#### Task to complete
Work through the data below and copy out every line where "return" is found.

#### Source material
- Opening Delimiter -
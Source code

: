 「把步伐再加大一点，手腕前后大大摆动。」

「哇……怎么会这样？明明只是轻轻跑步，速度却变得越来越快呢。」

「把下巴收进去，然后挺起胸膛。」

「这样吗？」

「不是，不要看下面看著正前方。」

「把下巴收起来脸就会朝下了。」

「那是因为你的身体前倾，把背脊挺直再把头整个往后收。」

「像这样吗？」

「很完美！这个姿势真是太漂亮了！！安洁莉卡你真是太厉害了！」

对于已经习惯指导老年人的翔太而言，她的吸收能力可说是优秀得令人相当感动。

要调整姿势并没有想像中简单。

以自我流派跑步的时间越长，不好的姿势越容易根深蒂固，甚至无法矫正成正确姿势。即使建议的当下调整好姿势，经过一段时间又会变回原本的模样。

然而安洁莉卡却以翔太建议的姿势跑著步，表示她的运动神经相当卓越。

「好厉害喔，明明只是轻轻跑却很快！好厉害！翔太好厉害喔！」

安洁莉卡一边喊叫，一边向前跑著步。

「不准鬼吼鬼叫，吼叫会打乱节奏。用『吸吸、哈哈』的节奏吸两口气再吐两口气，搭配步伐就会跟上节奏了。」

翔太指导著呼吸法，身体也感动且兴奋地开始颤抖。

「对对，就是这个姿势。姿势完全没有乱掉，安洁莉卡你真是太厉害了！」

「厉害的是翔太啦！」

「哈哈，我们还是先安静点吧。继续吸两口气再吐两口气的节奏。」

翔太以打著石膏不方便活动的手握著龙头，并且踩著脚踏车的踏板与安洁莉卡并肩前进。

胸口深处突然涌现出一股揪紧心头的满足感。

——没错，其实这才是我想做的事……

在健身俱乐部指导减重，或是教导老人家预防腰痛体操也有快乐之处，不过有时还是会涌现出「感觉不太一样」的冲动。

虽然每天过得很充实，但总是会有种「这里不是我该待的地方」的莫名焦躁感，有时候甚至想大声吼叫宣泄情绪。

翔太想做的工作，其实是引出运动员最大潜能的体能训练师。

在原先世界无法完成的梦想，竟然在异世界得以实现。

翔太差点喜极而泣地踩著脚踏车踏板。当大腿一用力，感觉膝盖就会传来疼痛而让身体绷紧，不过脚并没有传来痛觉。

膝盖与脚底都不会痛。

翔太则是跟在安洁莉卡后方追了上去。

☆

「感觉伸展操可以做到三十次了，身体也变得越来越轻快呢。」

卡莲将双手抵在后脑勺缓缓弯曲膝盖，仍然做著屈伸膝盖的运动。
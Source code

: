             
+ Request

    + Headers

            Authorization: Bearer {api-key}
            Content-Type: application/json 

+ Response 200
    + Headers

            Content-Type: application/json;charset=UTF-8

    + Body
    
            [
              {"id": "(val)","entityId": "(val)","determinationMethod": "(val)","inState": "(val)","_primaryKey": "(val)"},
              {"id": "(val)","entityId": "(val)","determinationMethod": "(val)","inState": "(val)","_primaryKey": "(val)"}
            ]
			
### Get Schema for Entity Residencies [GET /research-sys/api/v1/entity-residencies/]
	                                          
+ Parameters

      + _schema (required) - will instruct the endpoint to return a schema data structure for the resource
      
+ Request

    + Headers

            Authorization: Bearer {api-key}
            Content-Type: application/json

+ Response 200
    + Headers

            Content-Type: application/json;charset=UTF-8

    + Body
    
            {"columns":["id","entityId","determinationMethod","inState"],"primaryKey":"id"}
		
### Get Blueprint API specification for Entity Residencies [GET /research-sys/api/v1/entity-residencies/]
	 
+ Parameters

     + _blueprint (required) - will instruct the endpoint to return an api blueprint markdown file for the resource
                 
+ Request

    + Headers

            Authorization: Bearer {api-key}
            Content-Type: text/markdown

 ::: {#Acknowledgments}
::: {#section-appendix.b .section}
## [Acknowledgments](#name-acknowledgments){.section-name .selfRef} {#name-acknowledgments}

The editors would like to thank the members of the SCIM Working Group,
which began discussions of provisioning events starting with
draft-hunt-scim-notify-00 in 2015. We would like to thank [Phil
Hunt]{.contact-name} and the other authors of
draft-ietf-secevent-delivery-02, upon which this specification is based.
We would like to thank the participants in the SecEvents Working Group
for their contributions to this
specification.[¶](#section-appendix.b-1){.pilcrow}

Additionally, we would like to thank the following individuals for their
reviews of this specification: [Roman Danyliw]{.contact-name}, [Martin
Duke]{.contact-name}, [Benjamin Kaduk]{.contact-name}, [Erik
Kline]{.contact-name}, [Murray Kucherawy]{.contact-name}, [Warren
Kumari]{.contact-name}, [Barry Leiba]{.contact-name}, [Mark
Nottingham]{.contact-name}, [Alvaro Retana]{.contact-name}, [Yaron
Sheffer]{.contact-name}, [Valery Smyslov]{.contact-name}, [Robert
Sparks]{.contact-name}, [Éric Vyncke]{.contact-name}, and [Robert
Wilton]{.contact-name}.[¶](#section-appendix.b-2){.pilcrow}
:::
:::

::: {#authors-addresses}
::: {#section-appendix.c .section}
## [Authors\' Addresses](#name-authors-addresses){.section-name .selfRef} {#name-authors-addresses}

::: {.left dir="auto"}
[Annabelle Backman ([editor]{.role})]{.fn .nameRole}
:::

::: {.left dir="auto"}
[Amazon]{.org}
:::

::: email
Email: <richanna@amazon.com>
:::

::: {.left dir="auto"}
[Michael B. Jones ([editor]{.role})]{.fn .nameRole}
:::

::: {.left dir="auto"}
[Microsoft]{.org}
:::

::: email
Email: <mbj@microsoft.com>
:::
- Closing Delimiter -
#### Exercise output
      + _schema (required) - will instruct the endpoint to return a schema data structure for the resource
     + _blueprint (required) - will instruct the endpoint to return an api blueprint markdown file for the resource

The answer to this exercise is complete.